Runtime Stats

Runtime stats are used to collect the per-query velox runtime events for offline query analysis purpose. The collected stats can provide insights into the operator level query execution internals, such as how much time a query operator spent in disk spilling. The collected stats are organized in a free-form key-value for easy extension. The key is the event name and the value is defined as RuntimeCounter which is used to store and aggregate a particular event occurrences during the operator execution. RuntimeCounter has three types: kNone used to record event count, kNanos used to record event time in nanoseconds and kBytes used to record memory or storage size in bytes. It records the count of events, and the min/max/sum of the event values. The stats are stored in OperatorStats structure. The query system can aggregate the operator level stats collected from each driver by pipeline and task for analysis.

Memory Arbitration

These stats are reported by all operators.

Stats

Unit

Description

memoryReclaimCount

The number of times that the memory arbitration to reclaim memory from an spillable operator. This stats only applies for spillable operators.

memoryReclaimWallNanos

nanos

The memory reclaim execution time of an operator during the memory arbitration. It collects time spent on disk spilling or file write. This stats only applies for spillable operators.

reclaimedMemoryBytes

bytes

The reclaimed memory bytes of an operator during the memory arbitration. This stats only applies for spillable operators.

globalArbitrationCount

The number of times a request for more memory hit the arbitrator’s capacity limit and initiated a global arbitration attempt where memory is reclaimed from viable candidates chosen among all running queries based on a criterion.

localArbitrationCount

The number of times a request for more memory hit the query memory limit and initiated a local arbitration attempt where memory is reclaimed from the requestor itself.
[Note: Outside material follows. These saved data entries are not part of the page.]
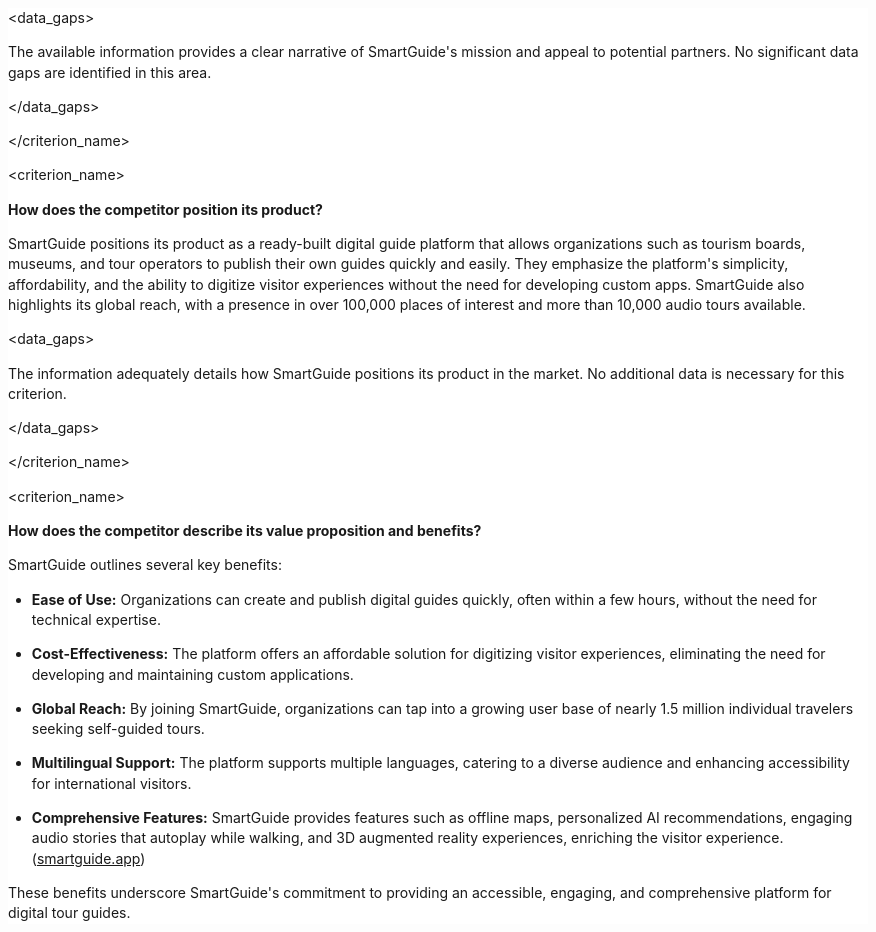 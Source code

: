</summary>

<data_gaps>

The available information provides a clear narrative of SmartGuide's mission and appeal to potential partners. No significant data gaps are identified in this area.

</data_gaps>

</criterion_name>

<criterion_name>

**How does the competitor position its product?**

<summary>

SmartGuide positions its product as a ready-built digital guide platform that allows organizations such as tourism boards, museums, and tour operators to publish their own guides quickly and easily. They emphasize the platform's simplicity, affordability, and the ability to digitize visitor experiences without the need for developing custom apps. SmartGuide also highlights its global reach, with a presence in over 100,000 places of interest and more than 10,000 audio tours available. 

</summary>

<data_gaps>

The information adequately details how SmartGuide positions its product in the market. No additional data is necessary for this criterion.

</data_gaps>

</criterion_name>

<criterion_name>

**How does the competitor describe its value proposition and benefits?**

<summary>

SmartGuide outlines several key benefits:

- **Ease of Use:** Organizations can create and publish digital guides quickly, often within a few hours, without the need for technical expertise. 

- **Cost-Effectiveness:** The platform offers an affordable solution for digitizing visitor experiences, eliminating the need for developing and maintaining custom applications. 

- **Global Reach:** By joining SmartGuide, organizations can tap into a growing user base of nearly 1.5 million individual travelers seeking self-guided tours. 

- **Multilingual Support:** The platform supports multiple languages, catering to a diverse audience and enhancing accessibility for international visitors. 

- **Comprehensive Features:** SmartGuide provides features such as offline maps, personalized AI recommendations, engaging audio stories that autoplay while walking, and 3D augmented reality experiences, enriching the visitor experience. ([smartguide.app](https://www.smartguide.app/?utm_source=chatgpt.com))

These benefits underscore SmartGuide's commitment to providing an accessible, engaging, and comprehensive platform for digital tour guides.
localArbitrationQueueWallNanos

The time of an operator waiting in local arbitration queue.

localArbitrationLockWaitWallNanos

The time of an operator waiting to acquire the local arbitration lock.

globalArbitrationLockWaitWallNanos

The time of an operator waiting to acquire the global arbitration lock.

HashBuild, HashAggregation

These stats are reported only by HashBuild and HashAggregation operators.

Stats

Unit

Description

hashtable.capacity

Number of slots across all buckets in the hash table.

hashtable.numRehashes

Number of rehash() calls.

hashtable.numDistinct

Number of distinct keys in the hash table.

hashtable.numTombstones

Number of tombstone slots in the hash table.

hashtable.buildWallNanos

nanos

Time spent on building the hash table from rows collected by all the hash build operators. This stat is only reported by the HashBuild operator.

TableWriter

These stats are reported only by TableWriter operator

Stats

Unit

Description

earlyFlushedRawBytes

bytes

Number of bytes pre-maturely flushed from file writers because of memory reclaiming.

Spilling

These stats are reported by operators that support spilling.

Stats

Unit

Description

spillNotSupported

nanos

The number of a spillable operators that don’t support spill because of spill limitation. For instance, a window operator do not support spill if there is no partitioning.

spillFillWallNanos

nanos

The time spent on filling rows for spilling.

spillSortWallNanos

nanos

The time spent on sorting rows for spilling.

spillExtractVectorWallNanos

nanos

The time spent on extracting Vector from RowContainer for spilling.

spillSerializationWallNanos

nanos

The time spent on serializing rows for spilling.

spillFlushWallNanos

nanos

The time spent on copy out serialized rows for disk write. If compression is enabled, this includes the compression time.

spillWrites

The number of spill writer flushes, equivalent to number of write calls to underlying filesystem.

spillWriteWallNanos

nanos

The time spent on writing spilled rows to disk.

spillRuns

The number of times that spilling runs on an operator.

exceededMaxSpillLevel

The number of times that an operator exceeds the max spill limit.

spillReadBytes

bytes

The number of bytes read from spilled files.

spillReads

The number of spill reader reads, equivalent to the number of read calls to the underlying filesystem.

spillReadWallNanos

nanos

The time spent on read data from spilled files.

spillDeserializationWallNanos

nanos

The time spent on deserializing rows read from spilled files.

Shuffle

These stats are reported by shuffle operators.

Stats

Unit

Description

shuffleSerdeKind

Indicates the vector serde kind used by an operator for shuffle with 1 for Presto, 2 for CompactRow, 3 for UnsafeRow. It is reported by Exchange, MergeExchange and PartitionedOutput operators for now.